Vanajanlinna, which was built in the 1920s, is a popular hotel, event venue and golf resort in the south of Finland. Since last year, its buildings have been heated and cooled using geoenergy instead of natural gas. The conversion has also made Vanajanlinna’s carbon footprint significantly smaller, reducing its carbon dioxide emissions by 90%.

New energy solution brings EUR 30,000 in annual cost savings

Adven implemented the new sustainable energy solution in two parts: both Hotel Vanajanlinna’s properties and Linna Golf’s golf resort received their own energy centres and geothermal wells.

The extensive investment was completed in autumn 2018, and energy deliveries to the golf resort and the hotel properties started before the winter heating season. The energy renovation of Vanajanlinna’s main building was carried out in accordance with the Finnish Heritage Agency’s construction regulations.

The project was completed on schedule. Vanajanlinna’s employees were pleased about the conversion, and the repair work did not cause any inconvenience for customers.

“The switch from natural gas to geoenergy was completely painless. There were no hiccups during the conversion, and heating and cooling have been working the way they were meant to.
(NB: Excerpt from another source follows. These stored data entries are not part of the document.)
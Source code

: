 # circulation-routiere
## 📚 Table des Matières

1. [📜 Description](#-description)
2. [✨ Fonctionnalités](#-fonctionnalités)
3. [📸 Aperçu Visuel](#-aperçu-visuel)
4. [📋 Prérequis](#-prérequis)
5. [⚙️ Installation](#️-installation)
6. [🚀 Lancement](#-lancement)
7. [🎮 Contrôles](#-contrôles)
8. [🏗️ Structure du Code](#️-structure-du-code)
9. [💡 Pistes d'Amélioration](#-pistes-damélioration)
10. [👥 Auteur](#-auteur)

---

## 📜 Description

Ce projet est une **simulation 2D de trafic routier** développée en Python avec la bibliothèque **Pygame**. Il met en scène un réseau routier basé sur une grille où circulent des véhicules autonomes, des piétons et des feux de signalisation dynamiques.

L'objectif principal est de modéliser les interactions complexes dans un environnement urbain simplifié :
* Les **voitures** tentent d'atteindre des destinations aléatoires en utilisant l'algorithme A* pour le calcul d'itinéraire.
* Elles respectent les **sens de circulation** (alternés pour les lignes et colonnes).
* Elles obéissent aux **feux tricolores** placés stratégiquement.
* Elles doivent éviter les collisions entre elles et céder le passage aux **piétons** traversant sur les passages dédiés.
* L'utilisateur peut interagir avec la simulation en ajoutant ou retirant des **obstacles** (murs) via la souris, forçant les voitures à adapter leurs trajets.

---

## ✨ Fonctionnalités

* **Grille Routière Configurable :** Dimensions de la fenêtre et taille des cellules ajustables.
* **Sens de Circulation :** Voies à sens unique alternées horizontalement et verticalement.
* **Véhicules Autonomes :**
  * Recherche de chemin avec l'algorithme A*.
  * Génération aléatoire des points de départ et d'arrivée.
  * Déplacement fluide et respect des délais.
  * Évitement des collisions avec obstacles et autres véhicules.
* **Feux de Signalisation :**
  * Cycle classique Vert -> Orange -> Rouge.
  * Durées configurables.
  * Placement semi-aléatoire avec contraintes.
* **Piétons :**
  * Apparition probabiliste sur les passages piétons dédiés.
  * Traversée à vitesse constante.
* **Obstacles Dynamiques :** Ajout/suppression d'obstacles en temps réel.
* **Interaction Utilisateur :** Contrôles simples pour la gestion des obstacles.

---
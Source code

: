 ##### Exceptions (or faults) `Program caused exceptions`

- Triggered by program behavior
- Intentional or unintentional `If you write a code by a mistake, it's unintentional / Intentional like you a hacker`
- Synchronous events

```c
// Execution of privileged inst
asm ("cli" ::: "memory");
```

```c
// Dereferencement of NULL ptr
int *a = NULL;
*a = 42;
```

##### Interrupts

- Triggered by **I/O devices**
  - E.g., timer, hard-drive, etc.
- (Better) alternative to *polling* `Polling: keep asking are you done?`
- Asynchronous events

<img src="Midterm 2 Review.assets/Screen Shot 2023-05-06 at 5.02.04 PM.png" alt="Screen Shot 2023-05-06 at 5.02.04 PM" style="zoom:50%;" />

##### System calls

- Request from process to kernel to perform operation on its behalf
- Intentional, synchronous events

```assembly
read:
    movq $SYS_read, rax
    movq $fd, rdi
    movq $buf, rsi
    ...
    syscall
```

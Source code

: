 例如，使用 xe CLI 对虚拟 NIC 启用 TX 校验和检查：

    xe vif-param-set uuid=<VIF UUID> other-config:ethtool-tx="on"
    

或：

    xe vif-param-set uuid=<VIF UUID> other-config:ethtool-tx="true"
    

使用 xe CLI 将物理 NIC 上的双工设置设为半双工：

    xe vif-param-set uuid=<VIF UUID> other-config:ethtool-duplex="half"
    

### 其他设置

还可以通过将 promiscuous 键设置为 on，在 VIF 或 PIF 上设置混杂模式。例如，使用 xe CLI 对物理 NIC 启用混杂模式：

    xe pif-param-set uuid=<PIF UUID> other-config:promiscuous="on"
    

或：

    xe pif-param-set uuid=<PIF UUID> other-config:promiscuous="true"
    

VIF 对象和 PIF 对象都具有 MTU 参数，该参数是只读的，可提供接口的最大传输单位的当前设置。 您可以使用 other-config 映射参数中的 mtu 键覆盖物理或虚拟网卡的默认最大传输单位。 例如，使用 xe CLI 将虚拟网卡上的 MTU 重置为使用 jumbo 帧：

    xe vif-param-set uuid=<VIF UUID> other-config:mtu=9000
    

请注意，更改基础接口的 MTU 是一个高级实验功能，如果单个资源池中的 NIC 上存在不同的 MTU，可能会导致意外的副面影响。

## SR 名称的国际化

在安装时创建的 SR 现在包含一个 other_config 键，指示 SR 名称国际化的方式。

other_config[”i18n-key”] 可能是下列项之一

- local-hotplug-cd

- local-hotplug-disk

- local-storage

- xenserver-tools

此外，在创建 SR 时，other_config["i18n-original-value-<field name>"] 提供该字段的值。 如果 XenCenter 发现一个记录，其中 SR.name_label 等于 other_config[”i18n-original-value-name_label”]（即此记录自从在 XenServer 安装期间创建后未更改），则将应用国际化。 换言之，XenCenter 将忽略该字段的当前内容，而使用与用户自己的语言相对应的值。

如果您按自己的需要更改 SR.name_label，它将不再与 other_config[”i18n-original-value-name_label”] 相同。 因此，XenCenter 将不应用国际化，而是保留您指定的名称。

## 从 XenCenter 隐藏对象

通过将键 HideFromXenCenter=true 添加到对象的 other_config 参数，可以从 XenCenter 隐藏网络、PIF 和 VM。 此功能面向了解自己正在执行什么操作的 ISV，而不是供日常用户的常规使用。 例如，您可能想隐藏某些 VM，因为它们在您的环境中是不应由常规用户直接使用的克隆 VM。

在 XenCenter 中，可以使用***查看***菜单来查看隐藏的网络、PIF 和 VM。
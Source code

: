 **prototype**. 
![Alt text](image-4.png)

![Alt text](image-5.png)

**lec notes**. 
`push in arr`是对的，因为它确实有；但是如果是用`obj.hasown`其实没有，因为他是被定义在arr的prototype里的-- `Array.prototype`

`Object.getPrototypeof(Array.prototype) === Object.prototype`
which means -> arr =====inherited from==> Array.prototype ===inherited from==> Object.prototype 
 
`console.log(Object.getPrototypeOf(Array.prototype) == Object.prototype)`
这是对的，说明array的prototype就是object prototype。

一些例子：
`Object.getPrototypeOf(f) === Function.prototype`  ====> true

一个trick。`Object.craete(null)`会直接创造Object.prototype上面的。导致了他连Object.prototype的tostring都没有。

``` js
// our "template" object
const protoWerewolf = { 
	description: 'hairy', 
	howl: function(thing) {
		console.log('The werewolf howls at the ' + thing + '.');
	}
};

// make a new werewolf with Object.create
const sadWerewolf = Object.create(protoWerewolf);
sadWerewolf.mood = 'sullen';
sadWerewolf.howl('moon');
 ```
In fact, we did not notice the change at all – except in savings,” says Vanajanlinna’s Managing Director, Marko Majamäki.

The investment has proved to be very profitable. According to Majamäki’s estimate, the savings translate to around EUR 30,000 a year.

“Compared to the earlier energy form, the annual savings will be around 20 per cent. The biggest savings are created during the heating season in winter. In summer, when thermal energy consumption is smaller, we save in cooling costs,” says Adven’s VP of Geoenergy, Timo Koljonen.

Carbon footprint of heating approaching zero

The switch to geoenergy is also an important climate action – it reduces Vanajanlinna’s emissions by close to 90 per cent. According to Koljonen, the reduction corresponds to the annual carbon dioxide emissions produced by approximately 200 passenger cars.

“We can pride ourselves on having close to zero emissions from heating and cooling. Our operations are now almost carbon-neutral, and heating and cooling have become a significant part of our sustainability efforts,” Majamäki says.

He is pleased with the co-operation with Adven. Adven has helped Vanajanlinna move in the right direction by showing initiative and professional competence.

“Co-operation with Adven has been excellent. Adven has competence that we don’t have. They have shared their expertise with us and been active in proposing and planning improvements that we would not have even thought about ourselves. Adven has been an active and committed partner,” Majamäki says.

Sustainability is a key element in Vanajanlinna’s brand, and it shows: old furniture is restored, local produce is favoured and leftover food is recycled whenever possible. Switching to a greener energy solution was a natural step.

“Many have already been impressed to see how an historical building has succeeded in utilising a modern, sustainable energy solution. Sustainability is an important value for us and part of our brand. Our customers and partners also increasingly value sustainable operations,” Majamäki sums up.